Scheuer challenges the common assumption that terrorism is the threat facing the United States in the modern era, arguing rather that Islamist insurgency (and not "terrorism") is the core of the conflict between the U.S. and Islamist forces, who in places such as Kashmir, Xinjiang, and Chechnya are "struggling not just for independence but against institutionalized barbarism." Osama bin Laden acknowledged the book in a 2007 statement, suggesting that it revealed "the reasons for your losing the war against us".
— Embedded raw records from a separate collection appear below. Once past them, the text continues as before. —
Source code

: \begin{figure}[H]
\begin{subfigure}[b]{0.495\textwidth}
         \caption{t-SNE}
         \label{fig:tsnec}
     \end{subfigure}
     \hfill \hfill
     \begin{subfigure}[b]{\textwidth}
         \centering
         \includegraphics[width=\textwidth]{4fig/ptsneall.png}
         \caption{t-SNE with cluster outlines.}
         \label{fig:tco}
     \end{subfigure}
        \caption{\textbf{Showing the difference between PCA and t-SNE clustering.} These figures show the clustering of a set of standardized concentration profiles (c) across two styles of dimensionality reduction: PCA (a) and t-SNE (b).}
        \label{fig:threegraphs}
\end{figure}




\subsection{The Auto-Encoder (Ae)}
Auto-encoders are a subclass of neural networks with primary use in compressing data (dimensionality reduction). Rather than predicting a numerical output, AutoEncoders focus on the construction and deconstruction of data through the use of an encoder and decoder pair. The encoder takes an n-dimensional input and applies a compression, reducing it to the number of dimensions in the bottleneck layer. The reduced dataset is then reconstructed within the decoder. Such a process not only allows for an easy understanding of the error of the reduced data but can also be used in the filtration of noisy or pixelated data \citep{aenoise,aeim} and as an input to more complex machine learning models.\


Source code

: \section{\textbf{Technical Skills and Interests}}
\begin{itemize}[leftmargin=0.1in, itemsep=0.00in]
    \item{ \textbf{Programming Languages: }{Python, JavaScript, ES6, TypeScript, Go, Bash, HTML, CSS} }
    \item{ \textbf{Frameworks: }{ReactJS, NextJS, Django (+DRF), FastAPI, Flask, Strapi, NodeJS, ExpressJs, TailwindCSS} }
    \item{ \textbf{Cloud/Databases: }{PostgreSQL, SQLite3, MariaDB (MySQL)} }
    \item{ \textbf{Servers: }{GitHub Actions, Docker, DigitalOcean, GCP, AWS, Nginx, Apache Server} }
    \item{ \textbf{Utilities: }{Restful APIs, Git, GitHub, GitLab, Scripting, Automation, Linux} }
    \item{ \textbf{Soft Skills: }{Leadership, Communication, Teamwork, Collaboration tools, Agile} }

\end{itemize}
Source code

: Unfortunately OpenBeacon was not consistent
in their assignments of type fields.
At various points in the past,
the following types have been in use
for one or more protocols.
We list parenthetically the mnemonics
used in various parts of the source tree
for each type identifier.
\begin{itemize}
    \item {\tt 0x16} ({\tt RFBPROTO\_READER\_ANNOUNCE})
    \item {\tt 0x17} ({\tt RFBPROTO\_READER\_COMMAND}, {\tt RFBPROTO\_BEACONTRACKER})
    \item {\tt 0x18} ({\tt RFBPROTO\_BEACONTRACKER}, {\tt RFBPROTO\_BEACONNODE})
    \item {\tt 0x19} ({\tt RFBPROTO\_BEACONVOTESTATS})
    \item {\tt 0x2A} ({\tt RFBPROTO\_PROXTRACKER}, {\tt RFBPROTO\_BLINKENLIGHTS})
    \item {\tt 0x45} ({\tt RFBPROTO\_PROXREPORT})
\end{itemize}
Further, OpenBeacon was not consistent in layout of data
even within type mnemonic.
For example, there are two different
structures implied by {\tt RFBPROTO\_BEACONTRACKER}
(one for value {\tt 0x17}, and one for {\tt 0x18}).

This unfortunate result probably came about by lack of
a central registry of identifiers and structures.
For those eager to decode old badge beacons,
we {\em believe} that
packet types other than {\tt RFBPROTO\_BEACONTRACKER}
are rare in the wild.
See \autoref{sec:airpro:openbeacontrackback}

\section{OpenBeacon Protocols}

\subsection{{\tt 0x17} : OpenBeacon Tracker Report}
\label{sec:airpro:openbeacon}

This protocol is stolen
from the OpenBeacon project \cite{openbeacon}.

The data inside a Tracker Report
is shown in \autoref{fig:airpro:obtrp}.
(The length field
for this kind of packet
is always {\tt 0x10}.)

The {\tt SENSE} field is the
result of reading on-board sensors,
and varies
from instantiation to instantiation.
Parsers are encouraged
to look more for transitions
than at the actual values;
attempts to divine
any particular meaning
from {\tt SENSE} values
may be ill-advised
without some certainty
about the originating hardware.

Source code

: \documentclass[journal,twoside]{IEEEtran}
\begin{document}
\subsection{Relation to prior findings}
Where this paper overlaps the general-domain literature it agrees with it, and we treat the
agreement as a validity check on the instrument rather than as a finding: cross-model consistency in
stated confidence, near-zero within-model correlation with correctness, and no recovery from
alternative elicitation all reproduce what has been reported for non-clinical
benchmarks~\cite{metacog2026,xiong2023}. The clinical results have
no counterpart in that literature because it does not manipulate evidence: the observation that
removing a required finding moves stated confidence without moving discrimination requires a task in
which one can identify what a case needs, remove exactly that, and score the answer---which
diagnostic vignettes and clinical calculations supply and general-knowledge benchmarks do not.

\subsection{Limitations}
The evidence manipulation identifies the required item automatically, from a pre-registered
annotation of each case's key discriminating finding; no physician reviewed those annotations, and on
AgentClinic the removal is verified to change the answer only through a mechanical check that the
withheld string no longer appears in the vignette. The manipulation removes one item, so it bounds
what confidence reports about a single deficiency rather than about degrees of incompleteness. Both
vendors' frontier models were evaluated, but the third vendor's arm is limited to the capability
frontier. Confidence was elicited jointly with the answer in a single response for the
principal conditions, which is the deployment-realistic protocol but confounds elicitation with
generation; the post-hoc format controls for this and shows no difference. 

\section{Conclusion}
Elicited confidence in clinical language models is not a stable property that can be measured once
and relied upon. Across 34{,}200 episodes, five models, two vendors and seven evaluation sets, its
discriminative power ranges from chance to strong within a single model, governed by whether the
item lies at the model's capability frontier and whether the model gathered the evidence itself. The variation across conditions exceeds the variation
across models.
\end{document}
In February 2009, Scheuer was fired from his position as a senior fellow of the Jamestown Foundation by the foundation's president. In December 2013 and January 2014, Scheuer was criticized for seeming to advise American citizens to seriously consider assassinating U.S. president Barack Obama. In September 2014, in addition to earlier "praise" received from al-Qaeda, the Islamic State issued a press release quoting Scheuer in order to appeal to an American audience. By 2019, Scheuer was endorsing QAnon conspiracy theories and advocating violence against various perceived enemies of Donald Trump, including former president Barack Obama, whom Scheuer falsely claimed was "Kenya-born."

==Biography==
Scheuer was born in Buffalo, New York, and graduated from Canisius College with a BA in history in 1974. He went on to earn an MA in American History from Niagara University in 1976 and another MA in American Canadian Relations from Carleton University in 1982. He also received a PhD in British Empire–U.S.–Canada–U.K. relations from the University of Manitoba in 1986.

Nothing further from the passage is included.